Die Justizministerin ist im Fall Oury Jalloh unter Druck. Man sollte nicht annehmen, dass es ein eigenes Interesse der Behörden und der Politik des Landes Sachsen-Anhalt an der Aufklärung des Falles gibt. Zu viel Schmutz, zu viel Verschleppung und Vertuschung haben bereits die beiden gegen Polizeibeamte geführten Strafverfahren vor dem Landgericht Dessau und dem Landgericht Magdeburg zutage gefördert. Das Verfahren entwickelt sich so schleppend, weil die sachsen-anhaltinische Justiz nicht wahrhaben oder nicht zugeben will, dass am 7. Januar 2005 nach Abschalten sämtlicher rechtsstaatlicher Kontrollmechanismen, unter Missachtung des Richtervorbehalts, mit Wissen und Wollen von Polizeibeamten ein Mensch mitten am Tag in einem deutschen Polizeirevier durch Feuer zu Tode gebracht worden ist.

ÖFFENTLICHER DRUCK ALS AKT ZIVILGESELLSCHAFTLICHER KONTROLLE

Das Verfahren ist bisher nicht endgültig eingestellt worden, weil die ›Initiative in Gedenken an Oury Jalloh‹, weil seine Familie, weil viele Journalistinnen und Journalisten im In- und Ausland sowie Abgeordnete im Landtag von Sachsen-Anhalt die Wahrheit erfahren wollen und nicht aufhören nachzufragen, nicht aufhören, sich gegen opportunistische Entscheidungen der Staatsanwaltschaft zu beschweren.
Ende Januar 2018 gründete sich in Berlin eine ›Internationale Unabhängige Untersuchungskommission‹ im Fall Oury Jalloh.
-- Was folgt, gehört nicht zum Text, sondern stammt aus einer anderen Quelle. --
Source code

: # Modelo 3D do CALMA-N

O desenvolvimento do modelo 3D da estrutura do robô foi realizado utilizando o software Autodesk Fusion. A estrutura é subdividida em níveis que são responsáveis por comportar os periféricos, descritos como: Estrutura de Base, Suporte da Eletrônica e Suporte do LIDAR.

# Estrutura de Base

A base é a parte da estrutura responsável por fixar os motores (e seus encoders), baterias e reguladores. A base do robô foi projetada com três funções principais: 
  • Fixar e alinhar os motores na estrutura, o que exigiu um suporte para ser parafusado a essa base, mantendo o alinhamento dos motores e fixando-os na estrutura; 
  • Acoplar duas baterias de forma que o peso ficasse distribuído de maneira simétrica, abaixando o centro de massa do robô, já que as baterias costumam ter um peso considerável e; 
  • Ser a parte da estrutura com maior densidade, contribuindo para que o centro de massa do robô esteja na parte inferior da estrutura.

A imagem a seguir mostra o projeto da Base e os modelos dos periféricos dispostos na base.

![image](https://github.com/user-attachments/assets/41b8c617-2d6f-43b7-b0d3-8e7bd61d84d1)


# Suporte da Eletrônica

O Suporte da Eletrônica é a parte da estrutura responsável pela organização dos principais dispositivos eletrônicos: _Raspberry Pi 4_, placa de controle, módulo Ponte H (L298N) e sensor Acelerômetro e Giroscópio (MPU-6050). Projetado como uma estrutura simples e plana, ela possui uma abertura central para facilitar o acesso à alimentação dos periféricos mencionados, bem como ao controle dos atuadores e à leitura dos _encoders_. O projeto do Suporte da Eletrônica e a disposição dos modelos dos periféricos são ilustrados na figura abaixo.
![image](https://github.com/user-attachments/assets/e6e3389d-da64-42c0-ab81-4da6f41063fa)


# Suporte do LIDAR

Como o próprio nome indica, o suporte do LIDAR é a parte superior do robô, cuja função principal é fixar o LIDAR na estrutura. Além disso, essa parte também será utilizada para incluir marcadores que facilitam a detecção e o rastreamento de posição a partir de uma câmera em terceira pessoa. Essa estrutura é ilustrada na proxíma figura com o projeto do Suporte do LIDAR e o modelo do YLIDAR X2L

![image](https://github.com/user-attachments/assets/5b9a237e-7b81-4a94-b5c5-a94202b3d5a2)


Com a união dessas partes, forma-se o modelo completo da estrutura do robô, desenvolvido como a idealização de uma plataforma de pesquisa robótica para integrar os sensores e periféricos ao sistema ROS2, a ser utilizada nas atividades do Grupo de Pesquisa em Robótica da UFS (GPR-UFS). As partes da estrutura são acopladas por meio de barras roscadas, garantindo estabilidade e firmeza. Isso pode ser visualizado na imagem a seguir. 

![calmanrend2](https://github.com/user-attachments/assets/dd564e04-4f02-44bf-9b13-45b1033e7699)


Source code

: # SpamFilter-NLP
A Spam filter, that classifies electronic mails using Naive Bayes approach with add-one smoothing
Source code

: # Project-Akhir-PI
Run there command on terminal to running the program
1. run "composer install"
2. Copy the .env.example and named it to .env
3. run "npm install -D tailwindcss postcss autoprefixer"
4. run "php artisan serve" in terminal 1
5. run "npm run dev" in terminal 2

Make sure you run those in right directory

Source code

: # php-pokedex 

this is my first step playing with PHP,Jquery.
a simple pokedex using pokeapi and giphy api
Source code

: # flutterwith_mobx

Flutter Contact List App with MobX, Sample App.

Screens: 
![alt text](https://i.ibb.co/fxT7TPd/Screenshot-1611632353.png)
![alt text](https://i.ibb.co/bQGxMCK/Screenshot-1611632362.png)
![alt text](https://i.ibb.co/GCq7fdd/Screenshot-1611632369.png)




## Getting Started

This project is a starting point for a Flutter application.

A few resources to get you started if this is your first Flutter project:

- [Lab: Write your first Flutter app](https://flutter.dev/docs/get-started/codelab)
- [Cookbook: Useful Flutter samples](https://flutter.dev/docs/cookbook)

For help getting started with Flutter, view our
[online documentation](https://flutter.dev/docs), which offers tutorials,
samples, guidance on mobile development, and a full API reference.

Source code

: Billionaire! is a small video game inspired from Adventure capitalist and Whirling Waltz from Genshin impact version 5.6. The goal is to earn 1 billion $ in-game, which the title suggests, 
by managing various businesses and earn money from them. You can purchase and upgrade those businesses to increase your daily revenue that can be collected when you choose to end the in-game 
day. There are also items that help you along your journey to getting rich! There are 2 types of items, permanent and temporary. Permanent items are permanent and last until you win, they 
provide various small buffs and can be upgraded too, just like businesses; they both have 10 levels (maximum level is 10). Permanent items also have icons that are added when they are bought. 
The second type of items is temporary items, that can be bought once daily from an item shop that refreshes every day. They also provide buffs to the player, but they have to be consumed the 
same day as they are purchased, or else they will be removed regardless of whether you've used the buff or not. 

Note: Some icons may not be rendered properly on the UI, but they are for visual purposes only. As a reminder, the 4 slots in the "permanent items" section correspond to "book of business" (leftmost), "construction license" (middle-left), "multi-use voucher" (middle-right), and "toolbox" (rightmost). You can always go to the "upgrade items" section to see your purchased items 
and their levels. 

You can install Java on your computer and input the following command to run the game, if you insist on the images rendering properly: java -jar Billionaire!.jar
Juristinnen und Juristen, Wissenschaftlerinnen und Wissenschaftler aus Italien, Frankreich, dem Senegal, der Republik Côte d’Ivoire, aus Österreich, Großbritannien und Deutschland halten den Fall Jalloh für symptomatisch für eine sich international häufende Anzahl von teils tödlichen Übergriffen auf People of Colour, Migrantinnen und Migranten sowie gesellschaftlich benachteiligte Personen durch Angehörige der Polizei. Zivilgesellschaftliche Kontrolle sei dringend erforderlich.

Gabriele Heinecke ist Rechtsanwältin in Hamburg und RAV-Vorstandsmitglied; sie vertritt die Nebenklagenden im hier beschriebenen Verfahren.